Uma grande fotografia, para além da sua técnica tem que nos
contar uma história. Despertar emoções, fazer-nos pensar, rir, chorar e questionar o momento para qual olhamos.
Recentemente dei de caras com uma fotografia (a que encabeça este post) do fotógrafo italiano Tommaso Ausili publicada na revista de fotografia "O Mundo da Fotografia Digital", edição de Junho deste ano.
Esta fez-me pensar mesmo muito e fez levantar a velha questão se os animais têm ou não têm alma, se têm percepção da morte ou da sua proximidade.
Admitindo que se existir alma e se os Homens a tiverem, então os animais também a terão e o mesmo se aplica para a questão da morte.
Qualquer pessoa que lide com um animal diariamente dirá isso sem hesitar.
As fotografias de Tommaso Ausili que compõem o seu trabalho Hidden Death, tiradas num matadouro italiano, mostram esse sentimento. Facilmente nos transferimos para as fotografias, humanizamo-las. Identificamos no olhar dos animais o seu desespero, o medo e o stress daquilo que se aproxima. O seu fim.
Mostra igualmente a tortura, a face macabra e fria da morte em grande escala nos matadouros, a sua industrialização.
Quando temos à nossa frente um prato de carne, ou vemos num supermercado as embalagens de carne limpas e bem ordenadas numa prateleira certamente que serão muito raras as vezes que nos questionamos como é que aquela embalagem ou prato de carne chega à nossa frente ou o que está por detrás.
Agora com este trabalho fotográfico de Tommaso Ausili sabemos, e isso é muito desconfortável.
Poucos saberão isto, mas um porco num matadouro enquanto espera no seu corredor de morte, stressa. Sente o que se passa lá à frente, sente a agitação da morte. E esse stress é visível. No momento da sua morte a carne é bastante menos rosada, devido à diminuição de hemoglobina causada pela ansiedade do animal.
A carne tem que ser tingida, tem que ser colorida posteriormente através de um corante (por exemplo hemoglobina em pó) para que o consumidor não note a sua palidez.
Mesmo o processo de condução do animal (mamíferos ou não) até ao instante final, é cruel. Frequententente os trabalhadores dos matadouros maltratam o animal durante o percurso e deixam o trabalho de atordoamento ou mesmo de morte incompleto. O animal, ignorado, fica agonizando algum tempo até que a morte chegue.
Na verdade, o sofrimento destes animais inicia-se logo durante a sua criação.
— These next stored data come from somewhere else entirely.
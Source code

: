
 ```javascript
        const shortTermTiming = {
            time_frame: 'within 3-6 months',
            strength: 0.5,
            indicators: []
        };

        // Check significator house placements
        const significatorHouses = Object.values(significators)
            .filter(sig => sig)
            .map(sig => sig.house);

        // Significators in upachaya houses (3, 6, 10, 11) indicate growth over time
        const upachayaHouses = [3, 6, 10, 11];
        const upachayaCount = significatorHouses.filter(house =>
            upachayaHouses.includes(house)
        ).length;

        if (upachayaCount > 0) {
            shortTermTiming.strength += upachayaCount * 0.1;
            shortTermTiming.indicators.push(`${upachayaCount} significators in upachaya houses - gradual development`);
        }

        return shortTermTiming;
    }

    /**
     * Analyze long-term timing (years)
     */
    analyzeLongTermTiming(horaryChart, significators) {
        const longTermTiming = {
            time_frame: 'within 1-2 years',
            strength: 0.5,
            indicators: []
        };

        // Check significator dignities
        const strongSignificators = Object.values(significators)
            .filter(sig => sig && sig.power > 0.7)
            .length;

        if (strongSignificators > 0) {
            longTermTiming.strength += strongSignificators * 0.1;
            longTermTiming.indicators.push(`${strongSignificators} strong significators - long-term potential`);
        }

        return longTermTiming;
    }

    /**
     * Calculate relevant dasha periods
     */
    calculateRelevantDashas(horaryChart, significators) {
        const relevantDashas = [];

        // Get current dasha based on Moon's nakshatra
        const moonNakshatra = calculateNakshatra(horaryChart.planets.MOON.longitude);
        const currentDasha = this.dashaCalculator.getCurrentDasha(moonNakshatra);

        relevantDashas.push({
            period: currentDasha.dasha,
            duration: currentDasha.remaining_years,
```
São locais de elevada densidade animal, sem luz, sem arejamento, compactados e quase incapazes de se movimentarem. O carregamento dos animais para o transporte é feito violentamente, com agressões, assim como a chegada aos matadouros e respectiva entrada nos corredores da morte.
Na altura da entrega do prémio Sony World Photography Awards 2010, concurso que ganhou com a referida fotografia, Tommaso Ausili declarou:
"No corredor da morte, percorrendo os últimos passos que levam à chamada armadilha, os animais parecem estar conscientes do seu destino iminente. O cheiro da morte está no ar, o medo se espalha entre os animais à espera da sua vez, à medida que eles vêem o animal que está à sua frente desaparecer por detrás deu uma porta de ferro. Os guinchos de terror e o desesperado bater das patas são um sinal inequívoco de que, mesmo para os animais irracionais, uma vez atravessada aquela porta, nenhuma criatura sai viva”.
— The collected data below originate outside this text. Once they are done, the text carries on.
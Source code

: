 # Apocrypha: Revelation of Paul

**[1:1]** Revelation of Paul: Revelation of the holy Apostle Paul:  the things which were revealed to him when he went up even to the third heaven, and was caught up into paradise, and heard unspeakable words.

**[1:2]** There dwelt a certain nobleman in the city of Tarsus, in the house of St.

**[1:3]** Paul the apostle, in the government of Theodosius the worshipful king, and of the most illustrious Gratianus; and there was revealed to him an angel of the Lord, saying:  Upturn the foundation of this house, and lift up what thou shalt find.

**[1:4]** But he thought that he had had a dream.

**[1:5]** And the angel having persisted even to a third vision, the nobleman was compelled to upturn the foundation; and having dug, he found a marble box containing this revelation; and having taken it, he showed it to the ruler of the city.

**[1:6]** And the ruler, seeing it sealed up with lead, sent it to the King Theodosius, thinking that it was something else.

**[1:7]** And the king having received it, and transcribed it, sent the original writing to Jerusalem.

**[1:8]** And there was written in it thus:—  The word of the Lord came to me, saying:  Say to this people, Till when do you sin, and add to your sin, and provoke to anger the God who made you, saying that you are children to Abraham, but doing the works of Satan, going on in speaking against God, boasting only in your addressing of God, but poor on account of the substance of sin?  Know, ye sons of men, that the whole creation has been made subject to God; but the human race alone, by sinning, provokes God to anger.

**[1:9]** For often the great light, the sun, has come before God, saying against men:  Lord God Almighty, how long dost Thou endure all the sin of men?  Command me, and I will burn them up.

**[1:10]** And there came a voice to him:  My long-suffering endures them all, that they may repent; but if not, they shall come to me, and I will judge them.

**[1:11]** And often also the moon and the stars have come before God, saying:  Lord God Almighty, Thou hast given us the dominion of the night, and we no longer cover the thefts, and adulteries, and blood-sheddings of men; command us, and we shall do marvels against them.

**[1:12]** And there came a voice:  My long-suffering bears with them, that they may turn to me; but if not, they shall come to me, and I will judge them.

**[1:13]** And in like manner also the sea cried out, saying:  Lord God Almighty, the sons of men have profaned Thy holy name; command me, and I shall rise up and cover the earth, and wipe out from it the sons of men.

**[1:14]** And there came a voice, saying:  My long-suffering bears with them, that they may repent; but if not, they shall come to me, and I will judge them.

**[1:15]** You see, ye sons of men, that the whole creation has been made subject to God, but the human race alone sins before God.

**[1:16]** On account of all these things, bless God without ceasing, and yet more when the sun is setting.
Não advogo que se passe a praticar alimentação vegetariana com base no argumento da defesa da vida do animal, porque desconhecemos se os vegetais (igualmente seres vivos) também não terão mecanismos de dor e sensação da proximidade da morte. Ou se o acto de os cortar ou arrancar da terra não será igualmente um acto de sofrimento para os mesmos.
Mas claramente advogo e anseio por uma maior respeito pelo animal, pela dignidade da sua morte e pela humanização do seu sacrifício por nós, seres humanos.
A primeira fotografia foi a vencedora do concurso Sony World Photography Awards 2010, ganho pelo fotógrafo italiano Tommaso Ausili, as restantes pertencem à série "Hidden Death" (Morte Oculta) do mesmo fotógrafo.